Without spec, mocks accept any attribute access or call, silently. spec makes mocks fail loudly when you misuse them.
side_effect for dynamic behavior:
mock.side_effect = ValueError("network error") # raises on call
mock.side_effect = [1, 2, 3] # returns 1, then 2, then 3
mock.side_effect = lambda x: x * 2 # function
ELI5: Mocks are like stunt doubles in movies. The real actor (your database, email server) is replaced by someone who just does what you tell them to.
spec=Trueis casting a stunt double that can only do what the original actor can — so you notice if the script asks them to fly.
When NOT to mock:
- Don’t mock what you don’t own (third-party libraries). If you must, wrap the third-party code and mock your wrapper.
- Don’t mock simple value objects or data classes. Just use real ones.
- Don’t mock your own internals to test your own internals — that’s testing the mock, not the code.
Common mistake: Over-mocking. If every line of a test is setting up mocks, you’re testing that your code calls things in a certain order — which is implementation, not behavior. Test behavior.
Advanced pytest Features
pytest.raises — the right way to test exceptions:
def test_invalid_input():
with pytest.raises(ValueError, match="cannot be negative"):
calculate(-1)
The match parameter is a regex against the exception message. Without it you only assert the exception type, not what it says.
tmp_path — built-in temporary directory per test:
def test_write_file(tmp_path):
f = tmp_path / "output.txt"
f.write_text("hello")
assert f.read_text() == "hello"
capsys — capture stdout/stderr:
def test_print_output(capsys):
my_function_that_prints()
captured = capsys.readouterr()
assert "Expected output" in captured.out
monkeypatch — safer than patch for env vars and attributes:
def test_env_var(monkeypatch):
monkeypatch.setenv("API_KEY", "test-key")
monkeypatch.setattr(module, "TIMEOUT", 0.1)
# automatically reverted after test
Key plugins:
| Plugin | Purpose | Install |
|---|---|---|
pytest-xdist | Parallel execution | -n auto |
pytest-cov | Coverage | --cov=myapp --cov-report=html |
pytest-asyncio | Async tests | @pytest.mark.asyncio |
pytest-benchmark | Perf regression | benchmark(func, arg) |
pytest-mock | mocker fixture (cleaner patch) | mocker.patch(...) |
Async tests with pytest-asyncio:
@pytest.mark.asyncio
async def test_async_api():
result = await fetch_data()
assert result.status == 200
ELI5:
pytest-xdistis like hiring multiple workers to paint a house instead of one. Each worker gets their own set of rooms (tests) and they all work at the same time.
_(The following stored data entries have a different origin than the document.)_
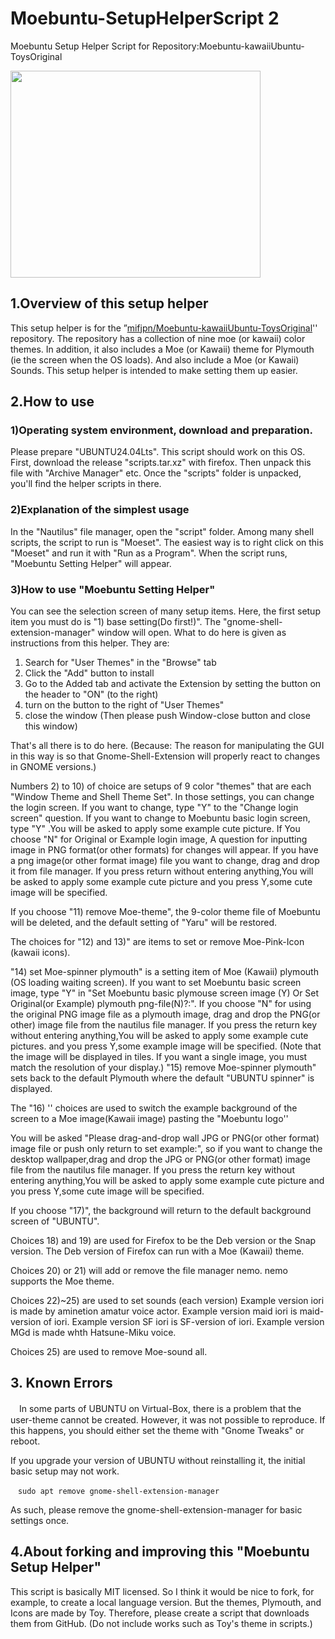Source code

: ﻿# Moebuntu-SetupHelperScript 2
Moebuntu Setup Helper Script for Repository:Moebuntu-kawaiiUbuntu-ToysOriginal

<img src="https://i.imgur.com/huERBwS.png" width="400" height="331">

## 1.Overview of this setup helper
This setup helper is for the ”[mifjpn/Moebuntu-kawaiiUbuntu-ToysOriginal](https://github.com/mifjpn/Moebuntu-kawaiiUbuntu-ToysOriginal)'' repository.
The repository has a collection of nine moe (or kawaii) color themes.
In addition, it also includes a Moe (or Kawaii) theme for Plymouth (ie the screen when the OS loads).
And also include a Moe (or Kawaii) Sounds.
This setup helper is intended to make setting them up easier.

## 2.How to use
### 1)Operating system environment, download and preparation.
Please prepare "UBUNTU24.04Lts".
This script should work on this OS.
First, download the release "scripts.tar.xz" with firefox.
Then unpack this file with "Archive Manager" etc.
Once the "scripts" folder is unpacked, you'll find the helper scripts in there.
### 2)Explanation of the simplest usage
In the "Nautilus" file manager, open the "script" folder.
Among many shell scripts, the script to run is "Moeset".
The easiest way is to right click on this "Moeset" and run it with "Run as a Program".
When the script runs, "Moebuntu Setting Helper" will appear.
### 3)How to use "Moebuntu Setting Helper"
You can see the selection screen of many setup items.
Here, the first setup item you must do is "1) base setting(Do first!)".
The "gnome-shell-extension-manager" window will open. What to do here is given as instructions from this helper. They are:

1. Search for "User Themes" in the "Browse" tab
2. Click the "Add" button to install
3. Go to the Added tab and activate the Extension by setting the button on the header to "ON" (to the right)
4. turn on the button to the right of "User Themes"
5. close the window
(Then please push Window-close button and close this window)

That's all there is to do here.
 (Because: The reason for manipulating the GUI in this way is so that Gnome-Shell-Extension will properly react to changes in GNOME versions.)
 
Numbers 2) to 10) of choice are setups of 9 color "themes" that are each "Window Theme and Shell Theme Set".
In those settings, you can change the login screen.
If you want to change, type "Y" to the "Change login screen" question.
If you want to change to Moebuntu basic login screen, type "Y" .You will be asked to apply some example cute picture.
If You choose "N" for Original or Example login image,
A question for inputting image in PNG format(or other formats) for changes will appear.
If you have a png image(or other format image) file you want to change, drag and drop it from file manager. If you press return without entering anything,You will be asked to apply some example cute picture and you press Y,some cute image will be specified.

If you choose "11) remove Moe-theme", the 9-color theme file of Moebuntu will be deleted, and the default setting of "Yaru" will be restored.

The choices for "12) and 13)" are items to set or remove Moe-Pink-Icon (kawaii icons).

"14) set Moe-spinner plymouth" is a setting item of Moe (Kawaii) plymouth (OS loading waiting screen).
If you want to set Moebuntu basic screen image, type "Y" in "Set Moebuntu basic plymouse screen image (Y)
Or Set Original(or Example) plymouth png-file(N)?:". 
If you choose "N" for using the original PNG image file as a plymouth image, drag and drop the PNG(or other) image file from the nautilus file manager.
If you press the return key without entering anything,You will be asked to apply some example cute pictures. and you press Y,some example image will be specified.
(Note that the image will be displayed in tiles. If you want a single image, you must match the resolution of your display.)
"15) remove Moe-spinner plymouth" sets back to the default Plymouth where the default "UBUNTU spinner" is displayed.

The "16) '' choices are used to switch the example background of the screen to a Moe image(Kawaii image)  pasting the "Moebuntu logo''

You will be asked "Please drag-and-drop wall JPG or PNG(or other format) image file or push only return to set example:", so if you want to change the desktop wallpaper,drag and drop the JPG or PNG(or other format) image file from the nautilus file manager.
If you press the return key without entering anything,You will be asked to apply some example cute picture and you press Y,some cute image will be specified.

If you choose "17)", the background will return to the default background screen of "UBUNTU".

Choices 18) and 19) are used for Firefox to be the Deb version or the Snap version. The Deb version of Firefox can run with a Moe (Kawaii) theme.

Choices 20) or 21) will add or remove the file manager nemo. nemo supports the Moe theme.

Choices 22)~25) are used to set sounds (each version)
 Example version iori is made by aminetion amatur voice actor.
 Example version maid iori is maid-version of iori.
 Example version SF iori is SF-version of iori.
 Example version MGd is made whth Hatsune-Miku voice.
 
Choices 25) are used to remove Moe-sound all.

## 3. Known Errors
　In some parts of UBUNTU on Virtual-Box, there is a problem that the user-theme cannot be created. However, it was not possible to reproduce. If this happens, you should either set the theme with "Gnome Tweaks" or reboot.
 
 If you upgrade your version of UBUNTU without reinstalling it, the initial basic setup may not work.
```
　sudo apt remove gnome-shell-extension-manager
```
As such, please remove the gnome-shell-extension-manager for basic settings once.
 
## 4.About forking and improving this "Moebuntu Setup Helper"
This script is basically MIT licensed. So I think it would be nice to fork, for example, to create a local language version.
But the themes, Plymouth, and Icons are made by Toy.
Therefore, please create a script that downloads them from GitHub. (Do not include works such as Toy's theme in scripts.)
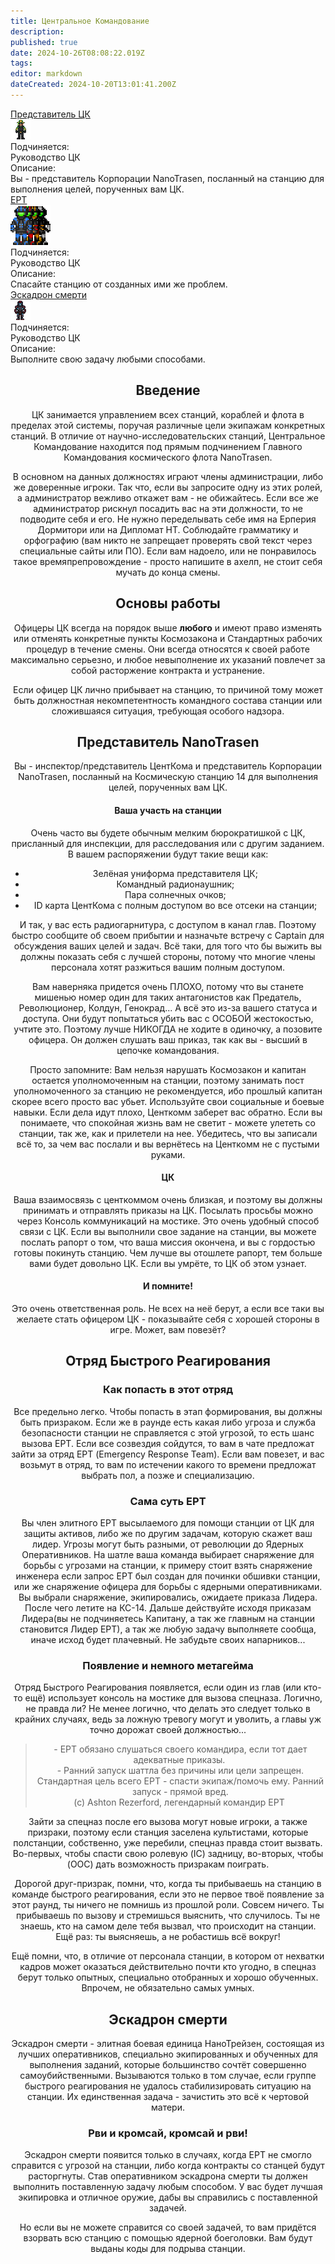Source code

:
 ```yaml
---
title: Центральное Командование
description: 
published: true
date: 2024-10-26T08:08:22.019Z
tags: 
editor: markdown
dateCreated: 2024-10-20T13:01:41.200Z
---
```


<div class="rolescontainer">

<div class="role">
<div class="rolename"><a href="/roles/representativeofcc" class="custom-link">Представитель ЦК</a></div>
<div class="roleimg"><img src="/roles/rcc.png"></div>
<div class="roleheadlabel">Подчиняется:</div>
<div class="rolehead">Руководство ЦК</div>
<div class="roledesclabel">Описание:</div>  
<div class="roledesc">Вы - представитель Корпорации NanoTrasen, посланный на станцию для выполнения целей, порученных вам ЦК.</div>  
</div>
  
<div class="role">
<div class="rolename"><a href="/roles/emergencyresponseteam" class="custom-link">ЕРТ</a></div>
<div class="roleimg"><img src="/roles/emergencyresponseteam.png"></div>
<div class="roleheadlabel">Подчиняется:</div>
<div class="rolehead">Руководство ЦК</div>
<div class="roledesclabel">Описание:</div>  
<div class="roledesc">Спасайте станцию от созданных ими же проблем.</div>  
</div>

<div class="role">
<div class="rolename"><a href="/roles/deathsquad" class="custom-link">Эскадрон смерти</a></div>
<div class="roleimg"><img src="/roles/deathsquad.png"></div>
<div class="roleheadlabel">Подчиняется:</div>
<div class="rolehead">Руководство ЦК</div>
<div class="roledesclabel">Описание:</div>  
<div class="roledesc">Выполните свою задачу любыми способами.</div>  
</div>

</div>

<center>
<div class="textcontainer">

## **Введение**

ЦК занимается управлением всех станций, кораблей и флота в пределах этой системы, поручая различные цели экипажам конкретных станций. В отличие от научно-исследовательских станций, Центральное Командование находится под прямым подчинением Главного Командования космического флота NanoTrasen.

В основном на данных должностях играют члены администрации, либо же доверенные игроки. Так что, если вы запросите одну из этих ролей, а администратор вежливо откажет вам - не обижайтесь. Если все же администратор рискнул посадить вас на эти должности, то не подводите себя и его. Не нужно переделывать себе имя на Ерперия Дормитори или на Дипломат НТ. Соблюдайте грамматику и орфографию (вам никто не запрещает проверять свой текст через специальные сайты или ПО). Если вам надоело, или не понравилось такое времяпрепровождение - просто напишите в ахелп, не стоит себя мучать до конца смены.

## **Основы работы**

Офицеры ЦК всегда на порядок выше **любого** и имеют право изменять или отменять конкретные пункты Космозакона и Стандартных рабочих процедур в течение смены. Они всегда относятся к своей работе максимально серьезно, и любое невыполнение их указаний повлечет за собой расторжение контракта и устранение.

Если офицер ЦК лично прибывает на станцию, то причиной тому может быть должностная некомпетентность командного состава станции или сложившаяся ситуация, требующая особого надзора.

## Представитель NanoTrasen

Вы - инспектор/представитель ЦентКома и представитель Корпорации NanoTrasen, посланный на Космическую станцию 14 для выполнения целей, порученных вам ЦК.

#### Ваша участь на станции

Очень часто вы будете обычным мелким бюрократишкой с ЦК, присланный для инспекции, для расследования или с другим заданием. В вашем распоряжении будут такие вещи как:

-   Зелёная униформа представителя ЦК;
-   Командный радионаушник;
-   Пара солнечных очков;
-   ID карта ЦентКома с полным доступом во все отсеки на станции;

И так, у вас есть радиогарнитура, с доступом в канал глав. Поэтому быстро сообщите об своем прибытии и назначьте встречу с Captain для обсуждения ваших целей и задач. Всё таки, для того что бы выжить вы должны показать себя с лучшей стороны, потому что многие члены персонала хотят разжиться вашим полным доступом.

Вам наверняка придется очень ПЛОХО, потому что вы станете мишенью номер один для таких антагонистов как Предатель, Революционер, Колдун, Генокрад... А всё это из-за вашего статуса и доступа. Они будут попытаться убить вас с ОСОБОЙ жестокостью, учтите это. Поэтому лучше НИКОГДА не ходите в одиночку, а позовите офицера. Он должен слушать ваш приказ, так как вы - высший в цепочке командования.

Просто запомните: Вам нельзя нарушать Космозакон и капитан остается уполномоченным на станции, поэтому занимать пост уполномоченного за станцию не рекомендуется, ибо прошлый капитан скорее всего просто вас убьет. Используйте свои социальные и боевые навыки. Если дела идут плохо, Центкомм заберет вас обратно. Если вы понимаете, что спокойная жизнь вам не светит - можете улететь со станции, так же, как и прилетели на нее. Убедитесь, что вы записали всё то, за чем вас послали и вы вернётесь на Центкомм не с пустыми руками.

#### ЦК

Ваша взаимосвязь с центкоммом очень близкая, и поэтому вы должны принимать и отправлять приказы на ЦК. Посылать просьбы можно через Консоль коммуникаций на мостике. Это очень удобный способ связи с ЦК. Если вы выполнили свое задание на станции, вы можете послать рапорт о том, что ваша миссия окончена, и вы с гордостью готовы покинуть станцию. Чем лучше вы отошлете рапорт, тем больше вами будет довольно ЦК. Если вы умрёте, то ЦК об этом узнает.

#### И помните!

Это очень ответственная роль. Не всех на неё берут, а если все таки вы желаете стать офицером ЦК - показывайте себя с хорошей стороны в игре. Может, вам повезёт?

## Отряд Быстрого Реагирования

### Как попасть в этот отряд

Все предельно легко. Чтобы попасть в этап формирования, вы должны быть призраком. Если же в раунде есть какая либо угроза и служба безопасности станции не справляется с этой угрозой, то есть шанс вызова ЕРТ. Если все созвездия сойдутся, то вам в чате предложат зайти за отряд ЕРТ (Emergency Response Team). Если вам повезет, и вас возьмут в отряд, то вам по истечении какого то времени предложат выбрать пол, а позже и специализацию.

### Сама суть ЕРТ

Вы член элитного ЕРТ высылаемого для помощи станции от ЦК для защиты активов, либо же по другим задачам, которую скажет ваш лидер. Угрозы могут быть разными, от революции до Ядерных Оперативников. На шатле ваша команда выбирает снаряжение для борьбы с угрозами на станции, к примеру стоит взять снаряжение инженера если запрос ЕРТ был создан для починки обшивки станции, или же снаряжение офицера для борьбы с ядерными оперативниками. Вы выбрали снаряжение, экипировались, ожидаете приказа Лидера. После чего летите на КС-14. Дальше действуйте исходя приказам Лидера(вы не подчиняетесь Капитану, а так же главным на станции становится Лидер ЕРТ), а так же любую задачу выполняете сообща, иначе исход будет плачевный. Не забудьте своих напарников...

### Появление и немного метагейма

Отряд Быстрого Реагирования появляется, если один из глав (или кто-то ещё) использует консоль на мостике для вызова спецназа. Логично, не правда ли? Не менее логично, что делать это следует только в крайних случаях, ведь за ложную тревогу могут и уволить, а главы уж точно дорожат своей должностью...

> \- ЕРТ обязано слушаться своего командира, если тот дает адекватные приказы.   
> \- Ранний запуск шаттла без причины или цели запрещен. Стандартная цель всего ЕРТ - спасти экипаж/помочь ему. Ранний запуск - прямой вред.  
> (с) Ashton Rezerford, легендарный командир ЕРТ   


Зайти за спецназ после его вызова могут новые игроки, а также призраки, поэтому если станция заселена культистами, которые полстанции, собственно, уже перебили, спецназ правда стоит вызвать. Во-первых, чтобы спасти свою ролевую (IC) задницу, во-вторых, чтобы (OOC) дать возможность призракам поиграть.

Дорогой друг-призрак, помни, что, когда ты прибываешь на станцию в команде быстрого реагирования, если это не первое твоё появление за этот раунд, ты ничего не помнишь из прошлой роли. Совсем ничего. Ты прибываешь по вызову и стремишься выяснить, что случилось. Ты не знаешь, кто на самом деле тебя вызвал, что происходит на станции. Ещё раз: ты выясняешь, а не робастишь всё вокруг!

Ещё помни, что, в отличие от персонала станции, в котором от нехватки кадров может оказаться действительно почти кто угодно, в спецназ берут только опытных, специально отобранных и хорошо обученных. Впрочем, не обязательно самых умных.

## Эскадрон смерти

Эскадрон смерти - элитная боевая единица НаноТрейзен, состоящая из лучших оперативников, специально экипированных и обученных для выполнения заданий, которые большинство сочтёт совершенно самоубийственными. Вызываются только в том случае, если группе быстрого реагирования не удалось стабилизировать ситуацию на станции. Их единственная задача - зачистить это всё к чертовой матери.

### Рви и кромсай, кромсай и рви!

Эскадрон смерти появится только в случаях, когда ЕРТ не смогло справится с угрозой на станции, либо когда контракты со станцей будут расторгнуты. Став оперативником эскадрона смерти ты должен выполнить поставленную задачу любым способом. У вас будет лучшая экипировка и отличное оружие, дабы вы справились с поставленной задачей.

Но если вы не можете справится со своей задачей, то вам придётся взорвать всю станцию с помощью ядерной боеголовки. Вам будут выданы коды для подрыва станции.
  
</div>
</center>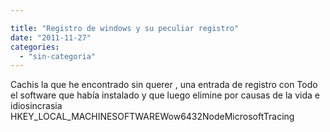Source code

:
 ```yaml
---

title: "Registro de windows y su peculiar registro"
date: "2011-11-27"
categories: 
  - "sin-categoria"
---
```


Cachis la que he encontrado sin querer , una entrada de registro con Todo el software que había instalado y que luego elimine por causas de la vida e idiosincrasia HKEY\_LOCAL\_MACHINESOFTWAREWow6432NodeMicrosoftTracing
You need to make sure they don’t both try to paint the same room (shared state).
Debugging Techniques
pdb command reference — the basics you must know:
| Command | What it does |
|---|---|
n | Next line (step over) |
s | Step into function call |
c | Continue until next breakpoint |
l | List source code around current line |
p expr | Print expression |
pp expr | Pretty-print expression |
bt | Backtrace (call stack) |
up / down | Move up/down the call stack |
b line | Set breakpoint |
q | Quit |
breakpoint() is the Python 3.7+ way. It respects PYTHONBREAKPOINT:
# Use ipdb instead of pdb everywhere
PYTHONBREAKPOINT=ipdb.set_trace python myscript.py
# Disable all breakpoints (useful in CI)
PYTHONBREAKPOINT=0 python myscript.py
Post-mortem debugging — inspect after a crash without re-running:
import pdb, traceback, sys
try:
problematic_function()
except Exception:
pdb.post_mortem() # drops you into pdb at the crash point
Or from the command line: python -m pdb -c continue script.py — runs the script, drops into pdb on exception.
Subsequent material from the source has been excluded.